Sus labios se tensaron en una horrenda sonrisa y revelaron unos colmillos espantosos.

La incredulidad y el horror me hicieron retroceder.

—¡No! —grité—. ¡Es imposible! —Manoteé locamente señalando el escaparate—. Tu reflejo…

—Ah, sí —dijo ella mientras admiraba su hermosa imagen en el cristal.

—Un vampiro no tiene reflejo —dije yo—. Todo el mundo lo sabe.

—Eres un gran erudito de las artes curativas, Ioan, pero me temo que no has estudiado lo bastante cuanto se refiere a mi especie.

—Lo he estudiado a fondo —insistí.

—Si lo hubieras hecho —replicó ella con voz burlona—, te habrías enterado de que nuestras formas pueden reflejarse en muchas cosas.

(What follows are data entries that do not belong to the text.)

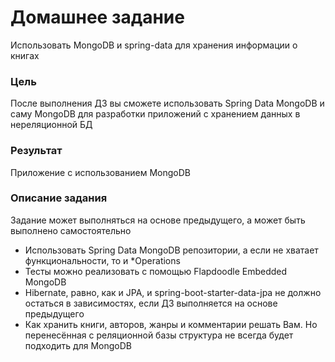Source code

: # Домашнее задание
Использовать MongoDB и spring-data для хранения информации о книгах

### Цель
После выполнения ДЗ вы сможете использовать Spring Data MongoDB и саму MongoDB для разработки приложений с хранением данных в нереляционной БД

### Результат 
Приложение с использованием MongoDB

### Описание задания
Задание может выполняться на основе предыдущего, а может быть выполнено самостоятельно

* Использовать Spring Data MongoDB репозитории, а если не хватает функциональности, то и *Operations
* Тесты можно реализовать с помощью Flapdoodle Embedded MongoDB
* Hibernate, равно, как и JPA, и spring-boot-starter-data-jpa не должно остаться в зависимостях, если ДЗ выполняется на основе предыдущего
* Как хранить книги, авторов, жанры и комментарии решать Вам. Но перенесённая с реляционной базы структура не всегда будет подходить для MongoDB


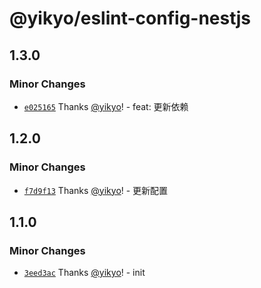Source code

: # @yikyo/eslint-config-nestjs

## 1.3.0

### Minor Changes

- [`e025165`](https://github.com/yikyo/packages/commit/e02516500ece816bc65a4c51df08a57063435e47) Thanks [@yikyo](https://github.com/yikyo)! - feat: 更新依赖

## 1.2.0

### Minor Changes

- [`f7d9f13`](https://github.com/yikyo/packages/commit/f7d9f130e6407e4055949524d4a926480fdeb556) Thanks [@yikyo](https://github.com/yikyo)! - 更新配置

## 1.1.0

### Minor Changes

- [`3eed3ac`](https://github.com/yikyo/packages/commit/3eed3acc9dd96fb1f605b31dbfb986691f1d41ca) Thanks [@yikyo](https://github.com/yikyo)! - init
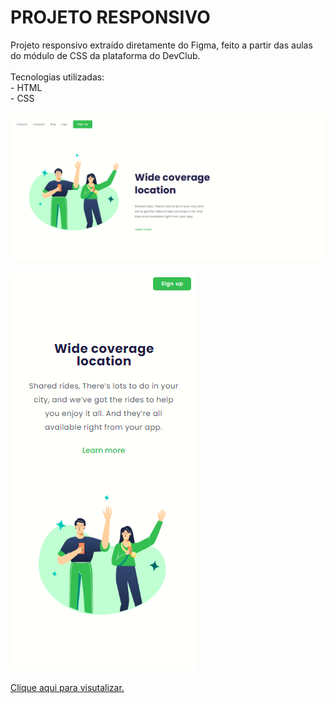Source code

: <h1>PROJETO RESPONSIVO</h1>
<p>Projeto responsivo extraído diretamente do Figma, feito a partir das aulas do módulo de CSS da plataforma do DevClub.
<br>
<br>
Tecnologias utilizadas:<br>
- HTML<br>
- CSS
<br>
<br>
<img src="https://github.com/limandrei/projeto-figma-css-2/blob/main/desktop.png?raw=true">
<br>
<br>
<img src="https://github.com/limandrei/projeto-figma-css-2/blob/main/mobile.png?raw=true">
<br>
<br>
<a href="https://limandrei.github.io/projeto-figma-css-2/">Clique aqui para visutalizar.</a>
</p>
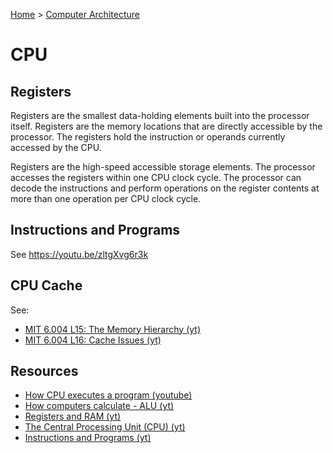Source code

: [Home](../../README.md) > [Computer Architecture](./README.md)

# CPU

## Registers

Registers are the smallest data-holding elements built into the processor itself. Registers are the memory locations that are directly accessible by the processor. The registers hold the instruction or operands currently accessed by the CPU.

Registers are the high-speed accessible storage elements. The processor accesses the registers within one CPU clock cycle. The processor can decode the instructions and perform operations on the register contents at more than one operation per CPU clock cycle.


## Instructions and Programs

See https://youtu.be/zltgXvg6r3k


## CPU Cache

See:
- [MIT 6.004 L15: The Memory Hierarchy (yt)](https://www.youtube.com/watch?v=vjYF_fAZI5E&list=PLrRW1w6CGAcXbMtDFj205vALOGmiRc82-&index=24)
- [MIT 6.004 L16: Cache Issues (yt)](https://www.youtube.com/watch?v=ajgC3-pyGlk&index=25&list=PLrRW1w6CGAcXbMtDFj205vALOGmiRc82-)

## Resources
- [How CPU executes a program (youtube)](https://www.youtube.com/watch?v=XM4lGflQFvA)
- [How computers calculate - ALU (yt)](https://youtu.be/1I5ZMmrOfnA)
- [Registers and RAM (yt)](https://youtu.be/fpnE6UAfbtU)
- [The Central Processing Unit (CPU) (yt)](https://youtu.be/FZGugFqdr60)
- [Instructions and Programs (yt)](https://youtu.be/zltgXvg6r3k)
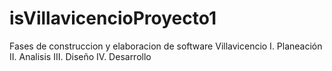 # isVillavicencioProyecto1
Fases de construccion y elaboracion de software Villavicencio
I. Planeación
II. Analisis
III. Diseño
IV. Desarrollo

Podemos reflejarnos en el agua, en las ventanas, en una porcelana lo bastante lisa y reluciente… —Empezó a venir hacia mí—. Pero no en la plata o en aquellos espejos detrás de los que haya una capa de plata.

—Conozco el poder letal de las balas de plata —murmuré—, pero…

—Las monedas que Judas recibió por traicionar a vuestro Señor eran de plata —ronroneó mientras seguía acercándose lentamente—, y las viejas leyendas afirman que la plata recibió el poder de repeler al mal para compensarla por el uso vil al que había tenido que rebajarse. Cuando una criatura de mi especie se coloca delante de un espejo en el que haya plata, ésta se niega a devolver su reflejo. Pero un escaparate detrás del que no hay plata…

—Comprendo —dije yo.

—Lo has comprendido demasiado tarde, mi pobre Ioan.

Volvió a enseñarme los colmillos y se lanzó sobre mí. Saqué la jeringuilla que llevaba oculta debajo de la capa. Estaba llena de un fluido iridiscente.

Se echó a reír.

—¿Veneno? No te servirá de nada.

—No es veneno —dije yo con voz entristecida—. Es una medicina. La prescribimos en casos de epilepsia.

—No estoy enferma de epilepsia —dijo ella, y volvió a reír.

—No, querida mía. Tu enfermedad es mucho más terrible, y esta medicina te curará.

Cayó sobre mí como una pantera. Clavé la aguja en la lisa y blanca piel de su garganta y apreté el émbolo.

—Argenti oxidum —murmuré, y vi como caía muerta a mis pies—. Oxido de plata… Adiós, amor mío. Espero que puedas conocer la paz que te ha sido negada durante tanto tiempo.

El escaparate reflejó mi rostro angustiado y las lágrimas que corrían por él.